(EXERCISE INSTRUCTIONS) The lines below, all of them, should be returned exactly as they appear.

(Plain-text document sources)
___

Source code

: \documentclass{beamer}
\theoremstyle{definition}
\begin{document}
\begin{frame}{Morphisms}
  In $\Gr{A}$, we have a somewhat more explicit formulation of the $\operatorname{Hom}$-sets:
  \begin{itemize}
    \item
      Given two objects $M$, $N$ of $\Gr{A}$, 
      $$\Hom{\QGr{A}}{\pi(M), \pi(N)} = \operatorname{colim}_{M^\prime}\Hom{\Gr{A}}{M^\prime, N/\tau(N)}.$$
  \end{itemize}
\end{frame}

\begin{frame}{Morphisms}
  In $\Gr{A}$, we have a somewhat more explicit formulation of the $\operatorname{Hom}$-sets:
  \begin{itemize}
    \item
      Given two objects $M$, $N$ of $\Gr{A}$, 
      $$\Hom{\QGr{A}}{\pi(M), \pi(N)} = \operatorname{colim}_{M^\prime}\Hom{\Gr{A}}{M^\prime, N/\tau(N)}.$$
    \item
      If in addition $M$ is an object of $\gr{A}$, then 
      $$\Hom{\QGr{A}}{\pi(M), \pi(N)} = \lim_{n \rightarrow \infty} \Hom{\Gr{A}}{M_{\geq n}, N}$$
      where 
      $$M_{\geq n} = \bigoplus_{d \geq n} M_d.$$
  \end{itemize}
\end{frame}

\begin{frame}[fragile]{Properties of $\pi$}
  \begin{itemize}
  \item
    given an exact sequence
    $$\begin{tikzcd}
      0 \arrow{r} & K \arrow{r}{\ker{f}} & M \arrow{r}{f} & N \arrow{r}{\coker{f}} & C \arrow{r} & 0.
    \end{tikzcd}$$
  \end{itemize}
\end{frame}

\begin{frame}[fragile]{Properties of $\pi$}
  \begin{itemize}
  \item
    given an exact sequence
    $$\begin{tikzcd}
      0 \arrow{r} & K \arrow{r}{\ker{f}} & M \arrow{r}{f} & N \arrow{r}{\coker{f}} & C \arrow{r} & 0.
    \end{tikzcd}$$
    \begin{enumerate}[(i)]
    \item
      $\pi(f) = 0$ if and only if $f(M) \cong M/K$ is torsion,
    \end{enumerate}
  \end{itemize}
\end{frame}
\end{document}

___

(PROBLEM SOLUTION)
Source code

: \documentclass{beamer}
\theoremstyle{definition}
\begin{document}
\begin{frame}{Morphisms}
  In $\Gr{A}$, we have a somewhat more explicit formulation of the $\operatorname{Hom}$-sets:
  \begin{itemize}
    \item
      Given two objects $M$, $N$ of $\Gr{A}$, 
      $$\Hom{\QGr{A}}{\pi(M), \pi(N)} = \operatorname{colim}_{M^\prime}\Hom{\Gr{A}}{M^\prime, N/\tau(N)}.$$
  \end{itemize}
\end{frame}

\begin{frame}{Morphisms}
  In $\Gr{A}$, we have a somewhat more explicit formulation of the $\operatorname{Hom}$-sets:
  \begin{itemize}
    \item
      Given two objects $M$, $N$ of $\Gr{A}$, 
      $$\Hom{\QGr{A}}{\pi(M), \pi(N)} = \operatorname{colim}_{M^\prime}\Hom{\Gr{A}}{M^\prime, N/\tau(N)}.$$
    \item
      If in addition $M$ is an object of $\gr{A}$, then 
      $$\Hom{\QGr{A}}{\pi(M), \pi(N)} = \lim_{n \rightarrow \infty} \Hom{\Gr{A}}{M_{\geq n}, N}$$
      where 
      $$M_{\geq n} = \bigoplus_{d \geq n} M_d.$$
  \end{itemize}
\end{frame}

\begin{frame}[fragile]{Properties of $\pi$}
  \begin{itemize}
  \item
    given an exact sequence
    $$\begin{tikzcd}
      0 \arrow{r} & K \arrow{r}{\ker{f}} & M \arrow{r}{f} & N \arrow{r}{\coker{f}} & C \arrow{r} & 0.
    \end{tikzcd}$$
  \end{itemize}
\end{frame}

\begin{frame}[fragile]{Properties of $\pi$}
  \begin{itemize}
  \item
    given an exact sequence
    $$\begin{tikzcd}
      0 \arrow{r} & K \arrow{r}{\ker{f}} & M \arrow{r}{f} & N \arrow{r}{\coker{f}} & C \arrow{r} & 0.
    \end{tikzcd}$$
    \begin{enumerate}[(i)]
    \item
      $\pi(f) = 0$ if and only if $f(M) \cong M/K$ is torsion,
    \end{enumerate}
  \end{itemize}
\end{frame}
\end{document}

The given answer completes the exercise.